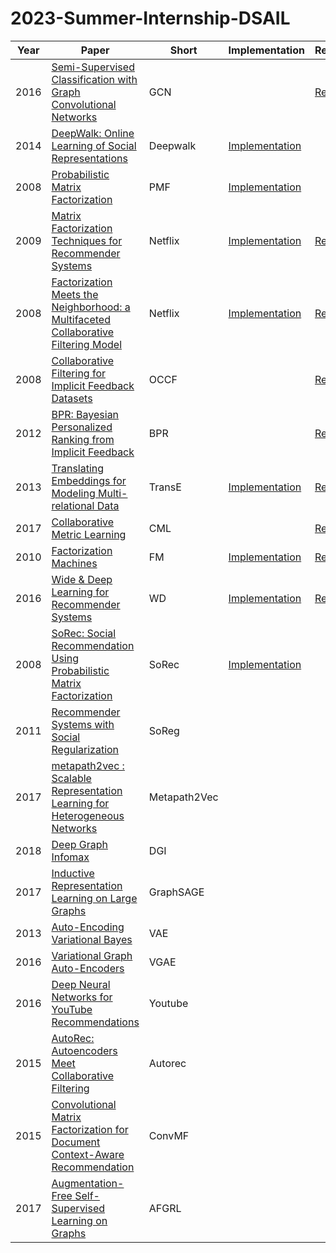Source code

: # 2023-Summer-Internship-DSAIL

| Year | Paper | Short | Implementation | Review |
| :---: | --- | --- | --- | --- |
| 2016 | [Semi-Supervised Classification with Graph Convolutional Networks](https://arxiv.org/abs/1609.02907)| GCN | | [Review](https://velog.io/@sangwu99/Semi-Supervised-Classification-with-Graph-Convolutional-Networks-ICLR-2017) |
| 2014 | [DeepWalk: Online Learning of Social Representations](https://arxiv.org/abs/1403.6652)| Deepwalk | [Implementation](./Graph/DeepWalk/DeepWalk.ipynb) | 
| 2008 | [Probabilistic Matrix Factorization](https://papers.nips.cc/paper/2007/file/d7322ed717dedf1eb4e6e52a37ea7bcd-Paper.pdf)| PMF | [Implementation](./Recsys/PMF/PMF.ipynb) | |
| 2009 | [Matrix Factorization Techniques for Recommender Systems](https://datajobs.com/data-science-repo/Recommender-Systems-[Netflix].pdf)| Netflix | [Implementation](./Recsys/Netflix/) | [Review](https://velog.io/@sangwu99/Matrix-Factorization-Techniques-for-Recommender-Systems-IEEE-2009)  |
| 2008 | [Factorization Meets the Neighborhood: a Multifaceted Collaborative Filtering Model](https://dl.acm.org/doi/10.1145/1401890.1401944) | Netflix | [Implementation](./Recsys/Netflix/) | [Review](https://velog.io/@sangwu99/Factorization-Meets-the-Neighborhood-a-Multifaceted-Collaborative-Filtering-Model-KDD-2008) |
| 2008 | [Collaborative Filtering for Implicit Feedback Datasets](http://yifanhu.net/PUB/cf.pdf)| OCCF | | [Review](https://velog.io/@sangwu99/Collaborative-Filtering-for-Implicit-Feedback-Datasets-IEEE-2008) |
| 2012 | [BPR: Bayesian Personalized Ranking from Implicit Feedback](https://arxiv.org/ftp/arxiv/papers/1205/1205.2618.pdf)| BPR | | [Review](https://velog.io/@sangwu99/BPR-Bayesian-Personalized-Ranking-from-Implicit-Feedback-UAI-2009) |
| 2013 | [Translating Embeddings for Modeling Multi-relational Data](https://papers.nips.cc/paper/2013/hash/1cecc7a77928ca8133fa24680a88d2f9-Abstract.html)| TransE | [Implementation](./Graph/TransE/) | [Review](https://velog.io/@sangwu99/Translating-Embeddings-for-Modeling-Multi-relational-Data-2013-NIPS) |
| 2017 | [Collaborative Metric Learning](https://www.cs.cornell.edu/~ylongqi/paper/HsiehYCLBE17.pdf)| CML | | [Review](https://velog.io/@sangwu99/Collaborative-Metric-Learning-WWW-2017) |
| 2010 | [Factorization Machines](https://www.csie.ntu.edu.tw/~b97053/paper/Rendle2010FM.pdf)| FM | [Implementation](./Recsys/FM/) | [Review](https://velog.io/@sangwu99/Factorization-Machine-IEEE-2010) |
| 2016 | [Wide & Deep Learning for Recommender Systems](https://arxiv.org/abs/1606.07792)| WD | [Implementation](./Recsys/WD/) | [Review](https://velog.io/@sangwu99/Wide-Deep-Learning-for-Recommender-Systems-2016-DLRS)
| 2008 | [SoRec: Social Recommendation Using Probabilistic Matrix Factorization](https://dl.acm.org/doi/10.1145/1458082.1458205)| SoRec | [Implementation](./Recsys/SoRec/) | |
| 2011 | [Recommender Systems with Social Regularization](https://dennyzhou.github.io/papers/RSR.pdf)| SoReg |
| 2017 | [metapath2vec : Scalable Representation Learning for Heterogeneous Networks](https://dl.acm.org/doi/10.1145/3097983.3098036)| Metapath2Vec |
| 2018 | [Deep Graph Infomax](https://arxiv.org/abs/1809.10341)| DGI |
| 2017 | [Inductive Representation Learning on Large Graphs](https://papers.nips.cc/paper/2017/file/5dd9db5e033da9c6fb5ba83c7a7ebea9-Paper.pdf)| GraphSAGE |
| 2013 | [Auto-Encoding Variational Bayes](https://arxiv.org/abs/1312.6114)| VAE |
| 2016 | [Variational Graph Auto-Encoders](https://arxiv.org/abs/1611.07308)| VGAE |
| 2016 | [Deep Neural Networks for YouTube Recommendations](https://static.googleusercontent.com/media/research.google.com/ko//pubs/archive/45530.pdf)| Youtube |
| 2015 | [AutoRec: Autoencoders Meet Collaborative Filtering](https://users.cecs.anu.edu.au/~akmenon/papers/autorec/autorec-paper.pdf)| Autorec |
| 2015 | [Convolutional Matrix Factorization for Document Context-Aware Recommendation](https://dl.acm.org/doi/10.1145/2959100.2959165)| ConvMF |
| 2017 | [Augmentation-Free Self-Supervised Learning on Graphs](https://arxiv.org/abs/2112.02472)| AFGRL |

------------------------

**WHAT TO WORK ON**. Copy, with no alteration, the line that contains "2017 | [Inductive" and each remaining line of the listing above.

**RESPONSE**.
| 2017 | [Inductive Representation Learning on Large Graphs](https://papers.nips.cc/paper/2017/file/5dd9db5e033da9c6fb5ba83c7a7ebea9-Paper.pdf)| GraphSAGE |
| 2013 | [Auto-Encoding Variational Bayes](https://arxiv.org/abs/1312.6114)| VAE |
| 2016 | [Variational Graph Auto-Encoders](https://arxiv.org/abs/1611.07308)| VGAE |
| 2016 | [Deep Neural Networks for YouTube Recommendations](https://static.googleusercontent.com/media/research.google.com/ko//pubs/archive/45530.pdf)| Youtube |
| 2015 | [AutoRec: Autoencoders Meet Collaborative Filtering](https://users.cecs.anu.edu.au/~akmenon/papers/autorec/autorec-paper.pdf)| Autorec |
| 2015 | [Convolutional Matrix Factorization for Document Context-Aware Recommendation](https://dl.acm.org/doi/10.1145/2959100.2959165)| ConvMF |
| 2017 | [Augmentation-Free Self-Supervised Learning on Graphs](https://arxiv.org/abs/2112.02472)| AFGRL |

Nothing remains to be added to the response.